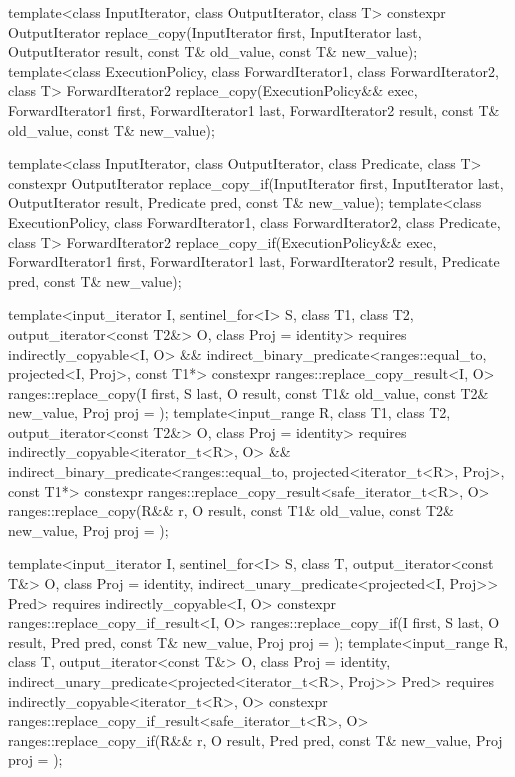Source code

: %
%
\begin{itemdecl}
template<class InputIterator, class OutputIterator, class T>
  constexpr OutputIterator
    replace_copy(InputIterator first, InputIterator last,
                 OutputIterator result,
                 const T& old_value, const T& new_value);
template<class ExecutionPolicy, class ForwardIterator1, class ForwardIterator2, class T>
  ForwardIterator2
    replace_copy(ExecutionPolicy&& exec,
                 ForwardIterator1 first, ForwardIterator1 last,
                 ForwardIterator2 result,
                 const T& old_value, const T& new_value);

template<class InputIterator, class OutputIterator, class Predicate, class T>
  constexpr OutputIterator
    replace_copy_if(InputIterator first, InputIterator last,
                    OutputIterator result,
                    Predicate pred, const T& new_value);
template<class ExecutionPolicy, class ForwardIterator1, class ForwardIterator2,
         class Predicate, class T>
  ForwardIterator2
    replace_copy_if(ExecutionPolicy&& exec,
                    ForwardIterator1 first, ForwardIterator1 last,
                    ForwardIterator2 result,
                    Predicate pred, const T& new_value);

template<input_iterator I, sentinel_for<I> S, class T1, class T2, output_iterator<const T2&> O,
         class Proj = identity>
  requires indirectly_copyable<I, O> &&
           indirect_binary_predicate<ranges::equal_to, projected<I, Proj>, const T1*>
  constexpr ranges::replace_copy_result<I, O>
    ranges::replace_copy(I first, S last, O result, const T1& old_value, const T2& new_value,
                         Proj proj = {});
template<input_range R, class T1, class T2, output_iterator<const T2&> O,
         class Proj = identity>
  requires indirectly_copyable<iterator_t<R>, O> &&
           indirect_binary_predicate<ranges::equal_to, projected<iterator_t<R>, Proj>, const T1*>
  constexpr ranges::replace_copy_result<safe_iterator_t<R>, O>
    ranges::replace_copy(R&& r, O result, const T1& old_value, const T2& new_value,
                         Proj proj = {});

template<input_iterator I, sentinel_for<I> S, class T, output_iterator<const T&> O,
         class Proj = identity, indirect_unary_predicate<projected<I, Proj>> Pred>
  requires indirectly_copyable<I, O>
  constexpr ranges::replace_copy_if_result<I, O>
    ranges::replace_copy_if(I first, S last, O result, Pred pred, const T& new_value,
                            Proj proj = {});
template<input_range R, class T, output_iterator<const T&> O, class Proj = identity,
         indirect_unary_predicate<projected<iterator_t<R>, Proj>> Pred>
  requires indirectly_copyable<iterator_t<R>, O>
  constexpr ranges::replace_copy_if_result<safe_iterator_t<R>, O>
    ranges::replace_copy_if(R&& r, O result, Pred pred, const T& new_value,
                            Proj proj = {});
\end{itemdecl}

+-------+

* Assignment
Your task is to return the entries above exactly, with no pictures.

* Exercise solution
Source code

: %
%
\begin{itemdecl}
template<class InputIterator, class OutputIterator, class T>
  constexpr OutputIterator
    replace_copy(InputIterator first, InputIterator last,
                 OutputIterator result,
                 const T& old_value, const T& new_value);
template<class ExecutionPolicy, class ForwardIterator1, class ForwardIterator2, class T>
  ForwardIterator2
    replace_copy(ExecutionPolicy&& exec,
                 ForwardIterator1 first, ForwardIterator1 last,
                 ForwardIterator2 result,
                 const T& old_value, const T& new_value);

template<class InputIterator, class OutputIterator, class Predicate, class T>
  constexpr OutputIterator
    replace_copy_if(InputIterator first, InputIterator last,
                    OutputIterator result,
                    Predicate pred, const T& new_value);
template<class ExecutionPolicy, class ForwardIterator1, class ForwardIterator2,
         class Predicate, class T>
  ForwardIterator2
    replace_copy_if(ExecutionPolicy&& exec,
                    ForwardIterator1 first, ForwardIterator1 last,
                    ForwardIterator2 result,
                    Predicate pred, const T& new_value);

template<input_iterator I, sentinel_for<I> S, class T1, class T2, output_iterator<const T2&> O,
         class Proj = identity>
  requires indirectly_copyable<I, O> &&
           indirect_binary_predicate<ranges::equal_to, projected<I, Proj>, const T1*>
  constexpr ranges::replace_copy_result<I, O>
    ranges::replace_copy(I first, S last, O result, const T1& old_value, const T2& new_value,
                         Proj proj = {});
template<input_range R, class T1, class T2, output_iterator<const T2&> O,
         class Proj = identity>
  requires indirectly_copyable<iterator_t<R>, O> &&
           indirect_binary_predicate<ranges::equal_to, projected<iterator_t<R>, Proj>, const T1*>
  constexpr ranges::replace_copy_result<safe_iterator_t<R>, O>
    ranges::replace_copy(R&& r, O result, const T1& old_value, const T2& new_value,
                         Proj proj = {});

template<input_iterator I, sentinel_for<I> S, class T, output_iterator<const T&> O,
         class Proj = identity, indirect_unary_predicate<projected<I, Proj>> Pred>
  requires indirectly_copyable<I, O>
  constexpr ranges::replace_copy_if_result<I, O>
    ranges::replace_copy_if(I first, S last, O result, Pred pred, const T& new_value,
                            Proj proj = {});
template<input_range R, class T, output_iterator<const T&> O, class Proj = identity,
         indirect_unary_predicate<projected<iterator_t<R>, Proj>> Pred>
  requires indirectly_copyable<iterator_t<R>, O>
  constexpr ranges::replace_copy_if_result<safe_iterator_t<R>, O>
    ranges::replace_copy_if(R&& r, O result, Pred pred, const T& new_value,
                            Proj proj = {});
\end{itemdecl}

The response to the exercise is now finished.